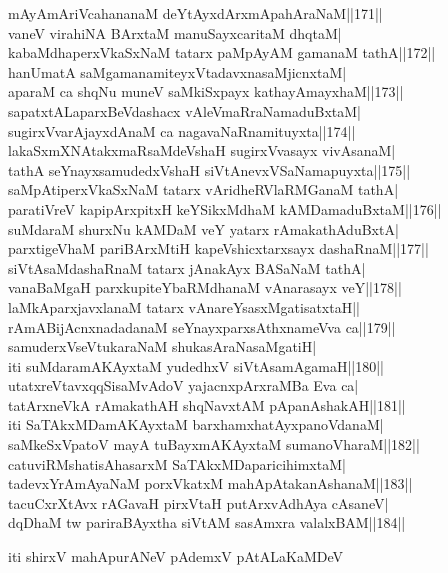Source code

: \documentclass{article}
\begin{document}
mAyAmAriVcahananaM deYtAyxdArxmApahAraNaM||171||\\
vaneV virahiNA BArxtaM manuSayxcaritaM dhqtaM|\\
kabaMdhaperxVkaSxNaM tatarx paMpAyAM gamanaM tathA||172||\\
hanUmatA saMgamanamiteyxVtadavxnasaMjicnxtaM|\\
aparaM ca shqNu muneV saMkiSxpayx kathayAmayxhaM||173||\\
sapatxtALaparxBeVdashacx vAleVmaRraNamaduBxtaM|\\
sugirxVvarAjayxdAnaM ca nagavaNaRnamituyxta||174||\\
lakaSxmXNAtakxmaRsaMdeVshaH sugirxVvasayx vivAsanaM|\\
tathA seYnayxsamudedxVshaH siVtAnevxVSaNamapuyxta||175||\\
saMpAtiperxVkaSxNaM tatarx vAridheRVlaRMGanaM tathA|\\
paratiVreV kapipArxpitxH keYSikxMdhaM kAMDamaduBxtaM||176||\\
suMdaraM shurxNu kAMDaM veY yatarx rAmakathAduBxtA|\\
parxtigeVhaM pariBArxMtiH kapeVshicxtarxsayx dashaRnaM||177||\\
siVtAsaMdashaRnaM tatarx jAnakAyx BASaNaM tathA|\\
vanaBaMgaH parxkupiteYbaRMdhanaM vAnarasayx veY||178||\\
laMkAparxjavxlanaM tatarx vAnareYsasxMgatisatxtaH||\\
rAmABijAcnxnadadanaM seYnayxparxsAthxnameVva ca||179||\\
samuderxVseVtukaraNaM shukasAraNasaMgatiH|\\
iti suMdaramAKAyxtaM yudedhxV siVtAsamAgamaH||180||\\
utatxreVtavxqqSisaMvAdoV yajacnxpArxraMBa Eva ca|\\
tatArxneVkA rAmakathAH shqNavxtAM pApanAshakAH||181||\\
iti SaTAkxMDamAKAyxtaM barxhamxhatAyxpanoVdanaM|\\
saMkeSxVpatoV mayA tuBayxmAKAyxtaM sumanoVharaM||182||\\
catuviRMshatisAhasarxM SaTAkxMDaparicihimxtaM|\\
tadevxYrAmAyaNaM porxVkatxM mahApAtakanAshanaM||183||\\
tacuCxrXtAvx rAGavaH pirxVtaH putArxvAdhAya cAsaneV|\\
dqDhaM tw pariraBAyxtha siVtAM sasAmxra valalxBAM||184||\\

\begin{center}
iti shirxV mahApurANeV pAdemxV pAtALaKaMDeV
\end{center}
\end{document}
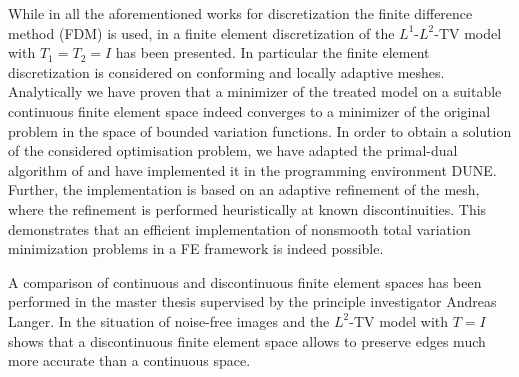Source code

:\documentclass[enabledeprecatedfontcommands,cleardoublepage=empty,headsepline,twoside,11pt,DIV=15,BCOR=12mm,final]{scrartcl}
\newcommand{\dune}{\textsf{DUNE}\xspace}
\begin{document}
While in all the aforementioned works for discretization the finite difference method (FDM) is used, in  a finite element discretization of the $L^1$-$L^2$-TV model with $T_1=T_2=I$ has been presented. In particular the finite element discretization is considered on conforming and locally adaptive meshes. Analytically we have proven that a minimizer of the treated model on a suitable continuous finite element space indeed converges to a minimizer of the original problem in the space of bounded variation functions. In order to obtain a solution of the considered optimisation problem, we have adapted the primal-dual algorithm of \cite{ChambollePock:11}  and have implemented it in the programming environment \dune \cite{BaBlDeEnKlKuOhSa:06}. Further, the implementation is based on an adaptive refinement of the mesh, where the refinement is performed heuristically at known discontinuities. This demonstrates that an efficient implementation of nonsmooth total variation minimization problems in a FE framework is indeed possible. 

A comparison of continuous and discontinuous finite element spaces has been performed in the master thesis  supervised by the principle investigator Andreas Langer. In the situation of noise-free images and the $L^2$-TV model with $T=I$ shows that a discontinuous finite element space allows to preserve edges much more accurate than a continuous space.

\end{document}
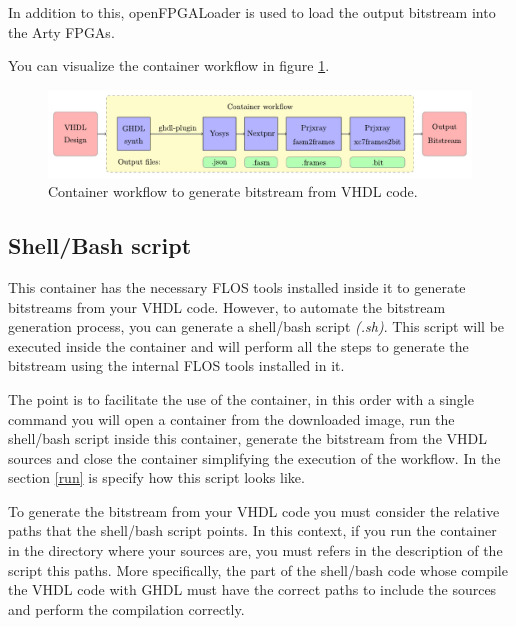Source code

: \noindent In addition to this, openFPGALoader \cite{gh:openFPGALoader} is used to load the output bitstream into the Arty FPGAs.

\vspace{5mm}

\noindent You can visualize the container workflow in figure \ref{fig:workf}. 

\begin{figure}[H]
    \centering
    \includegraphics[width=151mm]{figures/container_workflow.pdf}
    \caption{Container workflow to generate bitstream from VHDL code.}
    \label{fig:workf}
\end{figure}

\subsection{Shell/Bash script}

This container has the necessary FLOS tools installed inside it to generate bitstreams from your VHDL code. 
However, to automate the bitstream generation process, you can generate a shell/bash script \textit{(.sh)}.
This script will be executed inside the container and will perform all the steps to generate the bitstream using the internal FLOS tools installed in it.

\vspace{5mm}

\noindent The point is to facilitate the use of the container, in this order with a single command you will open a container from the downloaded image, run the shell/bash script inside this container, generate the bitstream from the VHDL sources and close the container simplifying the execution of the workflow.
In the section \ref{run} is specify how this script looks like.

\vspace{5mm}

\noindent To generate the bitstream from your VHDL code you must consider the relative paths that the shell/bash script points. 
In this context, if you run the container in the directory where your sources are, you must refers in the description of the script this paths.
More specifically, the part of the shell/bash code whose compile the VHDL code with GHDL must have the correct paths to include the sources and perform the compilation correctly.

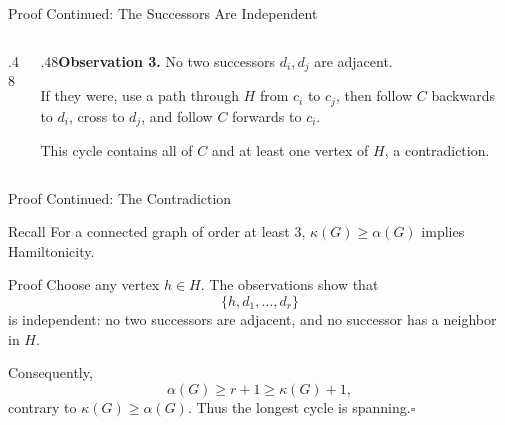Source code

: \documentclass[aspectratio=169,11pt]{beamer}
\begin{document}
\begin{frame}{Proof Continued: The Successors Are Independent}
\large
\begin{columns}[c,onlytextwidth]\begin{column}{.48\textwidth}\begin{center}\end{center}\end{column}\begin{column}{.48\textwidth}\textbf{Observation 3.} No two successors $d_i,d_j$ are adjacent.\par\medskip If they were, use a path through $H$ from $c_i$ to $c_j$, then follow $C$ backwards to $d_i$, cross to $d_j$, and follow $C$ forwards to $c_i$.\par\medskip This cycle contains all of $C$ and at least one vertex of $H$, a contradiction.\end{column}\end{columns}
\end{frame}

\begin{frame}{Proof Continued: The Contradiction}
\large
\begin{block}{Recall}
For a connected graph of order at least $3$, $\kappa(G)\ge\alpha(G)$ implies Hamiltonicity.
\end{block}
\begin{block}{Proof}
\normalsize Choose any vertex $h\in H$. The observations show that\[\{h,d_1,\ldots,d_r\}\]is independent: no two successors are adjacent, and no successor has a neighbor in $H$.\par\medskip Consequently,\[\alpha(G)\ge r+1\ge\kappa(G)+1,\]contrary to $\kappa(G)\ge\alpha(G)$. Thus the longest cycle is spanning.\hfill$\square$
\end{block}

\end{frame}
\end{document}
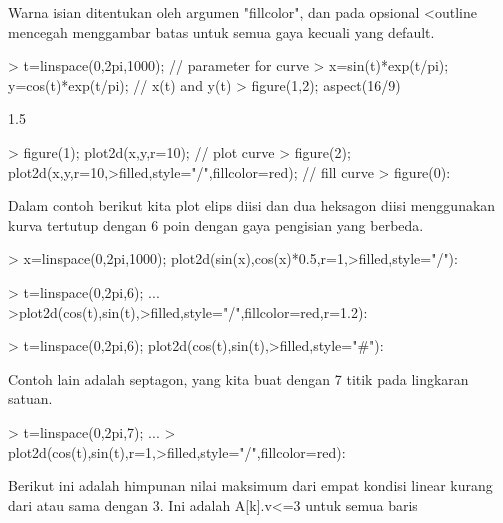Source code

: \documentclass{report}
\begin{document}
\begin{eulernotebook}
\begin{eulercomment}
\begin{eulercomment}
\begin{eulercomment}
\begin{eulercomment}
\begin{eulercomment}
Warna isian ditentukan oleh argumen "fillcolor", dan pada opsional
\textless{}outline mencegah menggambar batas untuk semua gaya kecuali yang
default.
\end{eulercomment}
\begin{eulerprompt}
> t=linspace(0,2pi,1000); // parameter for curve
> x=sin(t)*exp(t/pi); y=cos(t)*exp(t/pi); // x(t) and y(t)
> figure(1,2); aspect(16/9)
\end{eulerprompt}
\begin{euleroutput}
  1.5
\end{euleroutput}
\begin{eulerprompt}
> figure(1); plot2d(x,y,r=10); // plot curve
> figure(2); plot2d(x,y,r=10,>filled,style="/",fillcolor=red); // fill curve
> figure(0):
\end{eulerprompt}
\begin{eulercomment}
Dalam contoh berikut kita plot elips diisi dan dua heksagon diisi
menggunakan kurva tertutup dengan 6 poin dengan gaya pengisian yang
berbeda.
\end{eulercomment}
\begin{eulerprompt}
> x=linspace(0,2pi,1000); plot2d(sin(x),cos(x)*0.5,r=1,>filled,style="/"):
\end{eulerprompt}
\begin{eulerprompt}
> t=linspace(0,2pi,6); ...
>plot2d(cos(t),sin(t),>filled,style="/",fillcolor=red,r=1.2):
\end{eulerprompt}
\begin{eulerprompt}
> t=linspace(0,2pi,6); plot2d(cos(t),sin(t),>filled,style="#"):
\end{eulerprompt}
\begin{eulercomment}
Contoh lain adalah septagon, yang kita buat dengan 7 titik pada
lingkaran satuan.
\end{eulercomment}
\begin{eulerprompt}
> t=linspace(0,2pi,7);  ...
> plot2d(cos(t),sin(t),r=1,>filled,style="/",fillcolor=red):
\end{eulerprompt}
\begin{eulercomment}
Berikut ini adalah himpunan nilai maksimum dari empat kondisi linear
kurang dari atau sama dengan 3. Ini adalah A[k].v\textless{}=3 untuk semua baris

\end{eulercomment}
\end{eulercomment}
\end{eulercomment}
\end{eulercomment}
\end{eulercomment}
\end{eulernotebook}
\end{document}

WORK TO BE COMPLETED: Above are the lines; repeat exactly the ones from the line containing "vanaBaMgaH parxkupiteYbaRMdhanaM vAnarasayx" down to the line containing "dqDhaM tw pariraBAyxtha", both inclusive.

SOLUTION TO THIS PROBLEM:
vanaBaMgaH parxkupiteYbaRMdhanaM vAnarasayx veY||178||\\
laMkAparxjavxlanaM tatarx vAnareYsasxMgatisatxtaH||\\
rAmABijAcnxnadadanaM seYnayxparxsAthxnameVva ca||179||\\
samuderxVseVtukaraNaM shukasAraNasaMgatiH|\\
iti suMdaramAKAyxtaM yudedhxV siVtAsamAgamaH||180||\\
utatxreVtavxqqSisaMvAdoV yajacnxpArxraMBa Eva ca|\\
tatArxneVkA rAmakathAH shqNavxtAM pApanAshakAH||181||\\
iti SaTAkxMDamAKAyxtaM barxhamxhatAyxpanoVdanaM|\\
saMkeSxVpatoV mayA tuBayxmAKAyxtaM sumanoVharaM||182||\\
catuviRMshatisAhasarxM SaTAkxMDaparicihimxtaM|\\
tadevxYrAmAyaNaM porxVkatxM mahApAtakanAshanaM||183||\\
tacuCxrXtAvx rAGavaH pirxVtaH putArxvAdhAya cAsaneV|\\
dqDhaM tw pariraBAyxtha siVtAM sasAmxra valalxBAM||184||\\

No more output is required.